In einem zweiten Teilkapitel wird die kontroverseste Komiteedebatte untersucht – mit dem Ziel, die zuvor identifizierten abstrakten Diskursmuster in ihrer materiellen Anwendung zu zeigen und so fassbarer zu machen. Das vierte Komitee hatte darüber zu befinden, ob aus der Handels- und Entwicklungskonferenz eine permanente Institution hervorgehen sollte. Während die Industrieländer eine institutionelle Neuordnung des internationalen Handelssystems mit dem Verweis auf das Vorhandensein des GATT ablehnten, pochte die zunehmend geschlossene Allianz der Entwicklungsländer auf die Einrichtung einer Institution, welche die Entwicklungsproblematik stärker gewichten sollte. Die intensiven Verhandlungen, die immer wieder und vor allem gegen Ende zu scheitern drohten, mündeten schliesslich im Entscheid, die UNCTAD als permanentes UN-Organ einzurichten. Für die Industrieländer, die in der Schlussabstimmung unterlagen, war der Entscheid insofern verkraftbar, als die Kompetenzen des GATT nicht beschnitten wurden und die künftige Organisation mit Entscheidungsmechanismen ausgestattet werden sollte, die eine permanente Minorisierung der Industrieländer verhinderten.
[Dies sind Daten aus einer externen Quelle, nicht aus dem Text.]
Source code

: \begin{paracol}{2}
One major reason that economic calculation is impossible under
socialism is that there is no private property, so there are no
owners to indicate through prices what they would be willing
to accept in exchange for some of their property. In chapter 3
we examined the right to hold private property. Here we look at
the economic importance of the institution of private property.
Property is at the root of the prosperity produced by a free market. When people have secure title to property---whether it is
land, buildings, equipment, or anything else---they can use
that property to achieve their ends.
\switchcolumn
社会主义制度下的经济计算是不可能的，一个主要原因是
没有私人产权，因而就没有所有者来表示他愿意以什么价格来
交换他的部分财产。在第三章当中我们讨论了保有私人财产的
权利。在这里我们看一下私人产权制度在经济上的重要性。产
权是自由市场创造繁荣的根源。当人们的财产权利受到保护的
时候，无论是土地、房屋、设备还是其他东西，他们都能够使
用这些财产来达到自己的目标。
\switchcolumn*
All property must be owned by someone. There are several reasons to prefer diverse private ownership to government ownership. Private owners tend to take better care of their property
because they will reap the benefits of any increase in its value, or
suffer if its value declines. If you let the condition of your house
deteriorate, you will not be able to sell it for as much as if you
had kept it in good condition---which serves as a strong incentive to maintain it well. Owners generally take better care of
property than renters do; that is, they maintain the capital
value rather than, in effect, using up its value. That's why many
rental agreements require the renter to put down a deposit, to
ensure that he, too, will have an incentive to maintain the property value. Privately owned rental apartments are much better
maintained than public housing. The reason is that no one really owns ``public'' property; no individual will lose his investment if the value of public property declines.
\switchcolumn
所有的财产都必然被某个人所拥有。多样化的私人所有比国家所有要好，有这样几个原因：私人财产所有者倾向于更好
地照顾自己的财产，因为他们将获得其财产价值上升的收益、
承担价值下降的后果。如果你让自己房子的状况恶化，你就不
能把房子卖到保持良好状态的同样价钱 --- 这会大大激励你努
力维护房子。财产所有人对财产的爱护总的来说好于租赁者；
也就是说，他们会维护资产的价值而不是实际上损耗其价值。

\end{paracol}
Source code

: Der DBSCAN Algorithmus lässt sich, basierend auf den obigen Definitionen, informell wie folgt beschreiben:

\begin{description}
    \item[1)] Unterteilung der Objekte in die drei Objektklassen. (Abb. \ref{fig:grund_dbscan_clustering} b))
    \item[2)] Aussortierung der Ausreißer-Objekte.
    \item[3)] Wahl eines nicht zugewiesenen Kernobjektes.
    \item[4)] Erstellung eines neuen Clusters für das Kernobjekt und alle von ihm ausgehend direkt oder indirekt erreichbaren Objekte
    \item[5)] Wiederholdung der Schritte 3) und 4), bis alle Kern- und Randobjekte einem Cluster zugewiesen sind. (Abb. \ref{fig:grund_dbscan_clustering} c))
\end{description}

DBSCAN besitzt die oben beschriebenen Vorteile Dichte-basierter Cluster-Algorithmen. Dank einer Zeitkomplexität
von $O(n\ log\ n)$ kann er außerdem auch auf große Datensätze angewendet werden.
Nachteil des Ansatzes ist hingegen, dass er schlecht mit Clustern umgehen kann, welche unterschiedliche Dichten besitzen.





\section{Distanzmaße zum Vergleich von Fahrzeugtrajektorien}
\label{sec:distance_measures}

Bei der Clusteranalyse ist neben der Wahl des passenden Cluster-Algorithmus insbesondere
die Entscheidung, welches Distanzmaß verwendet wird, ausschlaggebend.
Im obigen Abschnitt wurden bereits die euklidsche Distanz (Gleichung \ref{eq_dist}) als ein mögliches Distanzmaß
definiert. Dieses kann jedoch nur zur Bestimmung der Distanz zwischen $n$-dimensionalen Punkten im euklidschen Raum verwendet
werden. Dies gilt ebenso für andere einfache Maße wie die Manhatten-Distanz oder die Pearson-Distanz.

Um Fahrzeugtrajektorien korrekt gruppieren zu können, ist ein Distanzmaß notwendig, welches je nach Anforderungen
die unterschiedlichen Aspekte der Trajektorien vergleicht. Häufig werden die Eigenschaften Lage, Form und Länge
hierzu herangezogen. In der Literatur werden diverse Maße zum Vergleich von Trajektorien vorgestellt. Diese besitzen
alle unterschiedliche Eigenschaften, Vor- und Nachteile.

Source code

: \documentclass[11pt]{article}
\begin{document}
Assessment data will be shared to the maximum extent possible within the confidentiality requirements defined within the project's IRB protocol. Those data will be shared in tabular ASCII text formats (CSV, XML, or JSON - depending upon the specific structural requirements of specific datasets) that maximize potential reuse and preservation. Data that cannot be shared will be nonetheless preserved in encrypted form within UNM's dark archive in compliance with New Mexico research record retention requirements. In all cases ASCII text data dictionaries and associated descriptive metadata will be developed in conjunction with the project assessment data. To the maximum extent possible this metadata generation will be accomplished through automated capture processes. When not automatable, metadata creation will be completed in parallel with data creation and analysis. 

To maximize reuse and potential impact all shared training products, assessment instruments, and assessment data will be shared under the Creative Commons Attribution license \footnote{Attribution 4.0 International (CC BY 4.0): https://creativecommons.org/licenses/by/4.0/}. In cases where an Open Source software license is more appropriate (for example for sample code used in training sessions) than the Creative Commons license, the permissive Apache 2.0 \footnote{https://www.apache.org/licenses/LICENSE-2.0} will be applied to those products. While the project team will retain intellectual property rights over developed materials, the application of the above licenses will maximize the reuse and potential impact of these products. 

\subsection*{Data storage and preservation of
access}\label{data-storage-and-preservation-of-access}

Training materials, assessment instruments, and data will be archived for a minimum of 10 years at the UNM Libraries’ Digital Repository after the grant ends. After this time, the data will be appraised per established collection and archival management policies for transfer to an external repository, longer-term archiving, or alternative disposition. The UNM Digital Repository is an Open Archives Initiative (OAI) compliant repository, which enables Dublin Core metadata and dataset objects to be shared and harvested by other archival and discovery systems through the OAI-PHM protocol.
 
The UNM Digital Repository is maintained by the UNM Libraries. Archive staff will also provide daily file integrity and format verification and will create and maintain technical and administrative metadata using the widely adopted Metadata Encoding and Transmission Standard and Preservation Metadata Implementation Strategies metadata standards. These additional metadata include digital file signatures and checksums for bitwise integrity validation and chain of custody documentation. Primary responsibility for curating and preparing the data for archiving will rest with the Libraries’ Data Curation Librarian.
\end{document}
Anders als in den beiden vorangegangenen Abschnitten ist der Fokus im letzten Teilkapitel des Hauptteils nicht auf die Länderblocks, sondern auf einen Einzelfall gerichtet: Die Schweiz, obwohl 1964 noch nicht Mitglied der Vereinten Nationen mit einer 25-köpfigen Delegation an der UNCTAD vertreten, vertrat die weitgehend repräsentative Position eines Industrielandes und liess sich kaum als unabhängige Stimme im UNCTAD-Konzert vernehmen. Die Verwendung des Beispiels Schweiz zielt indes nicht auf Verallgemeinerung, sondern ermöglicht eine präzisere Analyse: Anders als in den beiden anderen Teiluntersuchungen werden nicht primär Konferenzdokumente ausgewertet sondern Akten des Schweizerischen Bundesarchivs. Die Betrachtung verwaltungsinterner Dokumente – in erster Linie die Korrespondenz der damaligen Handelsabteilung des Eidgenössischen Volkswirtschaftsdepartements – erlaubt einen Blick auf die UNCTAD, der unmittelbarer ist als der aus den Konferenzdokumenten erschliessbare, da die Ideen- und Interessendispositionen des Industrielandes Schweiz in den internen Dokumenten nicht durch diplomatische Verklausulierungen verstellt sind. Der Schweiz war zwar daran gelegen, eine ihrer Neutralitätspolitik entsprechende Vermittlerposition einzunehmen, diese formale Position schlug sich aber nicht in inhaltlichen Zugeständnissen nieder. Bemerkenswert ist die Bewertung der Konferenz, welche die Schweizer Delegation in ihrem Schlussbericht vornimmt: Zufrieden mit den inhaltlichen Ergebnissen der Konferenz und der eigenen Rolle, erkennen die Delegierten, dass an der UNCTAD eine Verschiebung der globalen politischen Konstellationen stattgefunden hat und dass künftig Nord-Süd-Probleme weit prominenter als bis anhin auf der internationalen Agenda figurieren werden. Für die Schweiz, so Vize-Delegationsleiter Paul Jolles, sei eine neue handelspolitische Front entstanden, die sie auf lange Zeit hinaus beschäftigen werde.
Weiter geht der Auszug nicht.